With the arrival of wheat, this healthy cereal fell into obscurity and was even given to animals
— Pablo Ojeda, nutritionist
It's a humble, nutritious, gluten-free grain you can use in salads, stews, or healthy breakfasts to reduce inflammation and recover energy
— Pablo Ojeda, nutritionist
La Conversación del Hearth Otra perspectiva de la historia
Inventor

Why do you think millet disappeared so completely? It sounds like it was everywhere once.

Model

Wheat was more productive in certain climates, and once it took hold, it became the default.
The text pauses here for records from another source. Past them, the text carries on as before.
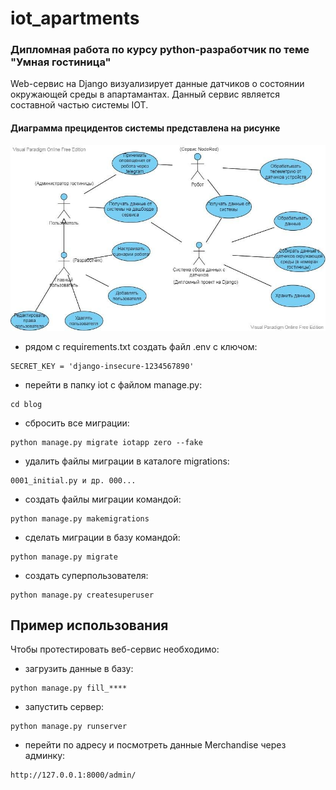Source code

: # iot_apartments
### Дипломная работа по курсу python-разработчик по теме "Умная гостиница"
Web-сервис на Django визуализирует данные датчиков о состоянии окружающей среды в апартамантах.
Данный сервис является составной частью системы IOT.
#### Диаграмма прецидентов системы представлена на рисунке
![Alt-текст](https://github.com/Pav9551/iot_apartments/blob/main/use%20case.jpg "use case")

 - рядом с requirements.txt создать файл .env c ключом:
```curl 
SECRET_KEY = 'django-insecure-1234567890'
 ```

 - перейти в папку iot с файлом manage.py:
```curl 
cd blog
 ```

 - сбросить все миграции:
```curl 
python manage.py migrate iotapp zero --fake
```
 - удалить файлы миграции в каталоге migrations:
```curl 
0001_initial.py и др. 000...
```
 - создать файлы миграции командой:
```curl 
python manage.py makemigrations
```
 - сделать миграции в базу командой:
```curl 
python manage.py migrate
```
 - создать суперпользователя:
```curl 
python manage.py createsuperuser
```
## Пример использования
Чтобы протестировать веб-сервис необходимо:
 - загрузить данные в базу:
```curl 
python manage.py fill_****
```
 - запустить сервер:
```curl 
python manage.py runserver
```
 - перейти по адресу и посмотреть данные Merchandise через админку:
```curl 
http://127.0.0.1:8000/admin/
```

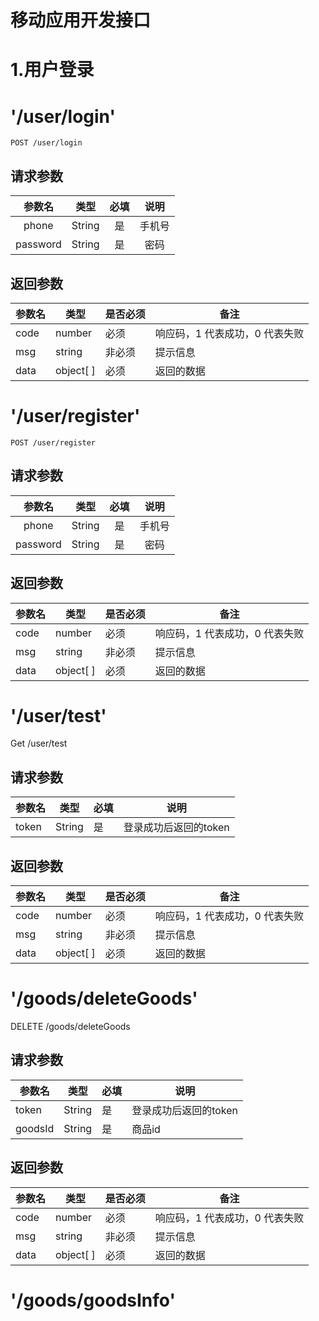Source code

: # 移动应用开发接口
# 1.用户登录
# '/user/login'
```
POST /user/login
```

## 请求参数

|   参数名    | 类型 | 必填 | 说明  |
|:--------:| :----: | :----: |:---:|
|  phone   | String | 是 | 手机号 |
| password | String | 是 | 密码  |

## 返回参数

| 参数名  | 类型      | 是否必须 | 备注                           |
| ------- | --------- | -------- | ------------------------------ |
| code    | number    | 必须     | 响应码，1 代表成功，0 代表失败 |
| msg     | string    | 非必须   | 提示信息                       |
| data    | object[ ] | 必须     | 返回的数据                     |

# '/user/register'
```
POST /user/register
```
## 请求参数

|   参数名    | 类型 | 必填 | 说明  |
|:--------:| :----: | :----: |:---:|
|  phone   | String | 是 | 手机号 |
| password | String | 是 | 密码  |

## 返回参数

| 参数名  | 类型      | 是否必须 | 备注                           |
| ------- | --------- | -------- | ------------------------------ |
| code    | number    | 必须     | 响应码，1 代表成功，0 代表失败 |
| msg     | string    | 非必须   | 提示信息                       |
| data    | object[ ] | 必须     | 返回的数据                     |
# '/user/test'
Get /user/test

## 请求参数

| 参数名 | 类型 | 必填 | 说明 |
| ------ | ---- | ---- | ---- |
| token  | String | 是 | 登录成功后返回的token |

## 返回参数

| 参数名  | 类型      | 是否必须 | 备注                           |
| ------- | --------- | -------- | ------------------------------ |
| code    | number    | 必须     | 响应码，1 代表成功，0 代表失败 |
| msg     | string    | 非必须   | 提示信息                       |
| data    | object[ ] | 必须     | 返回的数据                     |
# '/goods/deleteGoods'
DELETE /goods/deleteGoods

## 请求参数

| 参数名 | 类型 | 必填 | 说明 |
| ------ | ---- | ---- | ---- |
| token  | String | 是 | 登录成功后返回的token |
| goodsId | String | 是 | 商品id |

## 返回参数

| 参数名  | 类型      | 是否必须 | 备注                           |
| ------- | --------- | -------- | ------------------------------ |
| code    | number    | 必须     | 响应码，1 代表成功，0 代表失败 |
| msg     | string    | 非必须   | 提示信息                       |
| data    | object[ ] | 必须     | 返回的数据                     |

# '/goods/goodsInfo'
#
Millet got pushed out not because it was inferior, but because it was less profitable to grow at scale in the places that mattered economically.

Inventor

So it's not that people stopped liking it—they just stopped growing it.

Model

Exactly. And once you stop growing something, people forget it exists. It became invisible. Even now, most people see millet as something you feed birds, not something you eat yourself.

Inventor

But the nutritional profile seems almost better than quinoa in some ways. Why hasn't it made a comeback?

Model

Quinoa had a marketing story—it was exotic, it came from the Andes, it felt special. Millet is humble. It doesn't have that narrative appeal. But for someone managing blood sugar or avoiding gluten, it's genuinely superior, and it costs half as much.

Inventor

What would it take for people to actually start eating it again?

Model

Probably just awareness. Once people understand it's not bird food, that it's nutritionally dense, affordable, and actually tastes good in real meals—not as a novelty, but as a staple—the shift could happen. Climate pressure might help too. Millet grows where other crops are struggling.